- About this exercise
Could you copy exactly the line that contains "目前投稿赠送一枚永久 Office 365 A1 Plus 账号 \~" and every line after it to the end of the records, and nothing more?

[Records contained in a dataset]
◇ ◇ ◇

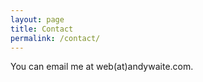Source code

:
 ```yaml
---
layout: page
title: Contact
permalink: /contact/
---
```


You can email me at web(at)andywaite.com.
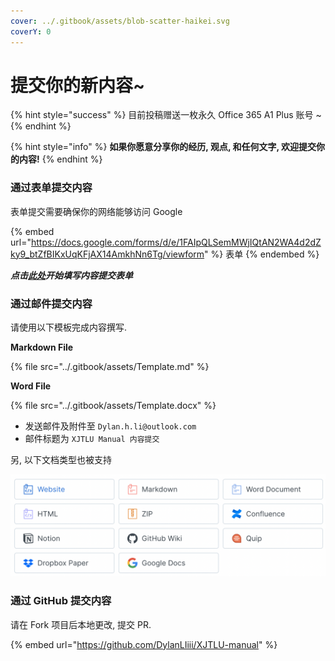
 ```yaml
---
cover: ../.gitbook/assets/blob-scatter-haikei.svg
coverY: 0
---
```


# 提交你的新内容\~

{% hint style="success" %}
目前投稿赠送一枚永久 Office 365 A1 Plus 账号 \~
{% endhint %}

{% hint style="info" %}
**如果你愿意分享你的经历, 观点, 和任何文字, 欢迎提交你的内容!**
{% endhint %}

### 通过表单提交内容

表单提交需要确保你的网络能够访问 Google&#x20;

{% embed url="https://docs.google.com/forms/d/e/1FAIpQLSemMWjIQtAN2WA4d2dZky9_btZfBIKxUqKFjAX14AmkhNn6Tg/viewform" %}
表单
{% endembed %}

_**点击**_[_**此处**_](https://docs.google.com/forms/d/e/1FAIpQLSemMWjIQtAN2WA4d2dZky9\_btZfBIKxUqKFjAX14AmkhNn6Tg/viewform)_**开始填写内容提交表单**_

### 通过邮件提交内容

请使用以下模板完成内容撰写.

**Markdown File**

{% file src="../.gitbook/assets/Template.md" %}

**Word File**

{% file src="../.gitbook/assets/Template.docx" %}

* 发送邮件及附件至 `Dylan.h.li@outlook.com`
* 邮件标题为 `XJTLU Manual 内容提交`

另, 以下文档类型也被支持

![文档支持类型](<../.gitbook/assets/CleanShot 2022-06-08 at 17.50.25@2x.png>)

### 通过 GitHub 提交内容

请在 Fork 项目后本地更改, 提交 PR.

{% embed url="https://github.com/DylanLIiii/XJTLU-manual" %}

◇ ◇ ◇

- Solution to this task
目前投稿赠送一枚永久 Office 365 A1 Plus 账号 \~
{% endhint %}

{% hint style="info" %}
**如果你愿意分享你的经历, 观点, 和任何文字, 欢迎提交你的内容!**
{% endhint %}

### 通过表单提交内容

表单提交需要确保你的网络能够访问 Google&#x20;

{% embed url="https://docs.google.com/forms/d/e/1FAIpQLSemMWjIQtAN2WA4d2dZky9_btZfBIKxUqKFjAX14AmkhNn6Tg/viewform" %}
表单
{% endembed %}

_**点击**_[_**此处**_](https://docs.google.com/forms/d/e/1FAIpQLSemMWjIQtAN2WA4d2dZky9\_btZfBIKxUqKFjAX14AmkhNn6Tg/viewform)_**开始填写内容提交表单**_

### 通过邮件提交内容

请使用以下模板完成内容撰写.

**Markdown File**

{% file src="../.gitbook/assets/Template.md" %}

**Word File**

{% file src="../.gitbook/assets/Template.docx" %}

* 发送邮件及附件至 `Dylan.h.li@outlook.com`
* 邮件标题为 `XJTLU Manual 内容提交`

另, 以下文档类型也被支持

![文档支持类型](<../.gitbook/assets/CleanShot 2022-06-08 at 17.50.25@2x.png>)

### 通过 GitHub 提交内容

请在 Fork 项目后本地更改, 提交 PR.

{% embed url="https://github.com/DylanLIiii/XJTLU-manual" %}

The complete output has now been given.